-- Opening Marker --

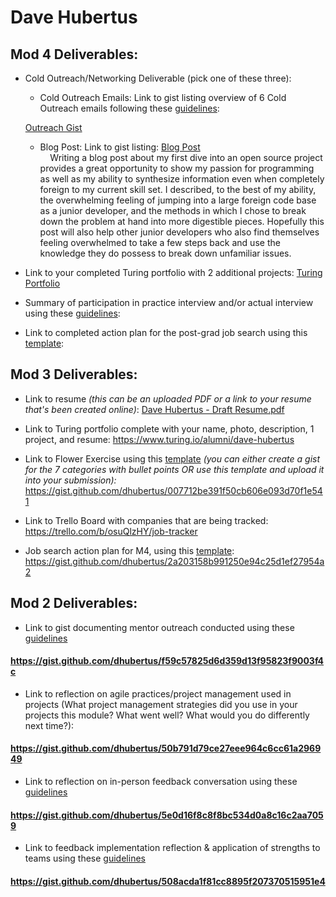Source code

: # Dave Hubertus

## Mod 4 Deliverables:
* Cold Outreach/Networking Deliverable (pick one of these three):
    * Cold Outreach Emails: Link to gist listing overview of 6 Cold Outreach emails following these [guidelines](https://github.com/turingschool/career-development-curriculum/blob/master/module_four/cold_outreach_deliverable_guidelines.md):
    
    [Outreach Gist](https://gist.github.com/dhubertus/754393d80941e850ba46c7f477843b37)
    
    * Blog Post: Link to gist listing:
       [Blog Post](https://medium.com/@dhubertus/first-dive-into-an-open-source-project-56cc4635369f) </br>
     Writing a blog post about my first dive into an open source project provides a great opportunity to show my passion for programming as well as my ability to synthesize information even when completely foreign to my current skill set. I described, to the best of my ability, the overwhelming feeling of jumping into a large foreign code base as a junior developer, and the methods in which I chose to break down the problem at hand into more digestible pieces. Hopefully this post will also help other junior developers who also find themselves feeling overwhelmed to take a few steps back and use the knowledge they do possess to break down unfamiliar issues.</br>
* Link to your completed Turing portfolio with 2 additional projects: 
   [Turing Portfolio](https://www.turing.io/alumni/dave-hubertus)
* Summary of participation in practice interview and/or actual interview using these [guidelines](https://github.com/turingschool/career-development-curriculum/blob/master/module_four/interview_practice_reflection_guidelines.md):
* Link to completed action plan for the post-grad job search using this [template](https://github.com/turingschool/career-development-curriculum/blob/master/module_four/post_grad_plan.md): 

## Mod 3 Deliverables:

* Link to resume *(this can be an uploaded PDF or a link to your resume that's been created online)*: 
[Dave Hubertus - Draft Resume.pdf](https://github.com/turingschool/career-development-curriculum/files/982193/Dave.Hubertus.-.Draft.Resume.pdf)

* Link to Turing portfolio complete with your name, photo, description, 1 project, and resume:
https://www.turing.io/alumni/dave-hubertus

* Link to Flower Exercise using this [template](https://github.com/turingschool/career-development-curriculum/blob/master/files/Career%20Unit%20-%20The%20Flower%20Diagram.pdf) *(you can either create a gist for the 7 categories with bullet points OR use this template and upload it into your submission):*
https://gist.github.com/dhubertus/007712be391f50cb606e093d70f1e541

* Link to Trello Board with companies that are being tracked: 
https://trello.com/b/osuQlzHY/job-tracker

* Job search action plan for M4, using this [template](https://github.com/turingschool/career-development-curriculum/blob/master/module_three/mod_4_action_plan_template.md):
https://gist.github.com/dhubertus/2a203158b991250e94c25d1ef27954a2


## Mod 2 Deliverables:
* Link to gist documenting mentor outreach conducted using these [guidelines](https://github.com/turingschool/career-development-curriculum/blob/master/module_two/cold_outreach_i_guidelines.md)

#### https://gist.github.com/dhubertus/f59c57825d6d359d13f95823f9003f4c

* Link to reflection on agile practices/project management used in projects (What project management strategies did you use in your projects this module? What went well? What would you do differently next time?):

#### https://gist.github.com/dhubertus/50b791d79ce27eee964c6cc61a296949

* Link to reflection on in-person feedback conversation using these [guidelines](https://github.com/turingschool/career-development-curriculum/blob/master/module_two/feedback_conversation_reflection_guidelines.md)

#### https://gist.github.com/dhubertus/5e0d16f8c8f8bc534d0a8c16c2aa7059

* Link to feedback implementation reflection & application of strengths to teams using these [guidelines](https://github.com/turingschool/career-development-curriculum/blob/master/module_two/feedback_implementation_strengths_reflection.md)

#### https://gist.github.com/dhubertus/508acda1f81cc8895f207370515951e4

-- Closing Marker --
-- Opening Marker --

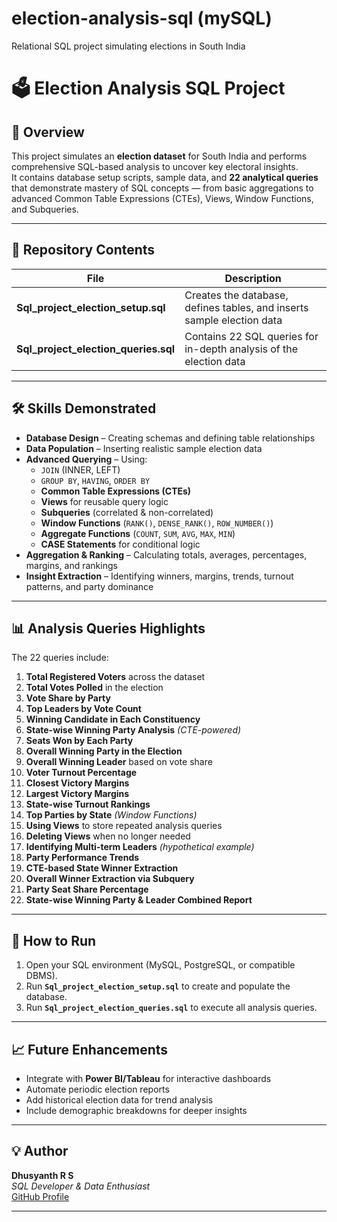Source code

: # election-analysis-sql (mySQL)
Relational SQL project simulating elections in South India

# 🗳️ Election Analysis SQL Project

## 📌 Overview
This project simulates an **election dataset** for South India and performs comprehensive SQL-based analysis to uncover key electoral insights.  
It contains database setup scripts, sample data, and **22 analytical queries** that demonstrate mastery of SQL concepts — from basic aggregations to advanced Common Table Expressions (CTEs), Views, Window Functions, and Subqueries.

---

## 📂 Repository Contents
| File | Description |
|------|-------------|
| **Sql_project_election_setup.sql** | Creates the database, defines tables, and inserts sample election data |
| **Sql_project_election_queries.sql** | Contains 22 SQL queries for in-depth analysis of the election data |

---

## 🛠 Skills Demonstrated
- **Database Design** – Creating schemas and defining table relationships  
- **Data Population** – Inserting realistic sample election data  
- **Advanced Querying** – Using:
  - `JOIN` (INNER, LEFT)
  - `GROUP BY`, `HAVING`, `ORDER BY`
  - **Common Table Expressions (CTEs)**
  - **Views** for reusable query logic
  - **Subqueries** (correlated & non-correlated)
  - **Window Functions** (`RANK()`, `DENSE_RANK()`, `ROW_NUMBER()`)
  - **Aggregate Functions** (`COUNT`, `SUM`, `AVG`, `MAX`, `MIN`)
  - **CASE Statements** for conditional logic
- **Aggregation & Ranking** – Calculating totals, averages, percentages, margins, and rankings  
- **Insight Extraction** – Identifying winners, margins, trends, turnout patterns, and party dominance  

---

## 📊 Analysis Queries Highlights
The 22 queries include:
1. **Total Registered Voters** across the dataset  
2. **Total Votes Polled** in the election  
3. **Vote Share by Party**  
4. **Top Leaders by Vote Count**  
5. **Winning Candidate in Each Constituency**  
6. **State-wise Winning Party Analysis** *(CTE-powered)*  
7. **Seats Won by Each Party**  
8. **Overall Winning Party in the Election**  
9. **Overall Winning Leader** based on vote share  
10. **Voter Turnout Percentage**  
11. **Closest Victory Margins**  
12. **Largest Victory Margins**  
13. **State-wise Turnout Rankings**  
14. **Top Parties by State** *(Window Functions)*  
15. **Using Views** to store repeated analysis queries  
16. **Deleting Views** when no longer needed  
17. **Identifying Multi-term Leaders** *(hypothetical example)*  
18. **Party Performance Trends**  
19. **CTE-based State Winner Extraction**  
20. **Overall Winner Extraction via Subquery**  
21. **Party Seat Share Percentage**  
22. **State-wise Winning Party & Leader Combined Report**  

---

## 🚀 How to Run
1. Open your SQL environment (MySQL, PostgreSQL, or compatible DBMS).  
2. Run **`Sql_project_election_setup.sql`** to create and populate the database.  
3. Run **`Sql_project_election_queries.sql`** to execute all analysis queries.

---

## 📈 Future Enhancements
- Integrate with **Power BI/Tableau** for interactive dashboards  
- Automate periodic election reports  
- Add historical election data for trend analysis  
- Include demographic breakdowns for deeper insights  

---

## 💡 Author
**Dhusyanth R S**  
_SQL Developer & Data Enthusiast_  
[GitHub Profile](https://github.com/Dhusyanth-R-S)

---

-- Closing Marker --
-- Opening Marker --

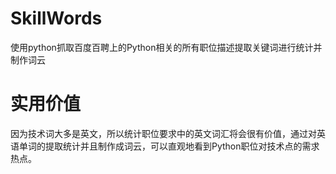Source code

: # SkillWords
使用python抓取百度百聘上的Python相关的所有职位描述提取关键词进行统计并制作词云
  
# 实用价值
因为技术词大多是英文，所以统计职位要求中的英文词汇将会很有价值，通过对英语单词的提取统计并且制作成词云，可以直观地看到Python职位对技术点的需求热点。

-- Closing Marker --

Your assignment: For this exercise, output exactly the lines above from the line with "- **Common Table Expressions (CTEs)**" to the line with "16. **Deleting Views**", counting both, and leave out the rest.

Exercise result:
  - **Common Table Expressions (CTEs)**
  - **Views** for reusable query logic
  - **Subqueries** (correlated & non-correlated)
  - **Window Functions** (`RANK()`, `DENSE_RANK()`, `ROW_NUMBER()`)
  - **Aggregate Functions** (`COUNT`, `SUM`, `AVG`, `MAX`, `MIN`)
  - **CASE Statements** for conditional logic
- **Aggregation & Ranking** – Calculating totals, averages, percentages, margins, and rankings  
- **Insight Extraction** – Identifying winners, margins, trends, turnout patterns, and party dominance  

---

## 📊 Analysis Queries Highlights
The 22 queries include:
1. **Total Registered Voters** across the dataset  
2. **Total Votes Polled** in the election  
3. **Vote Share by Party**  
4. **Top Leaders by Vote Count**  
5. **Winning Candidate in Each Constituency**  
6. **State-wise Winning Party Analysis** *(CTE-powered)*  
7. **Seats Won by Each Party**  
8. **Overall Winning Party in the Election**  
9. **Overall Winning Leader** based on vote share  
10. **Voter Turnout Percentage**  
11. **Closest Victory Margins**  
12. **Largest Victory Margins**  
13. **State-wise Turnout Rankings**  
14. **Top Parties by State** *(Window Functions)*  
15. **Using Views** to store repeated analysis queries  
16. **Deleting Views** when no longer needed  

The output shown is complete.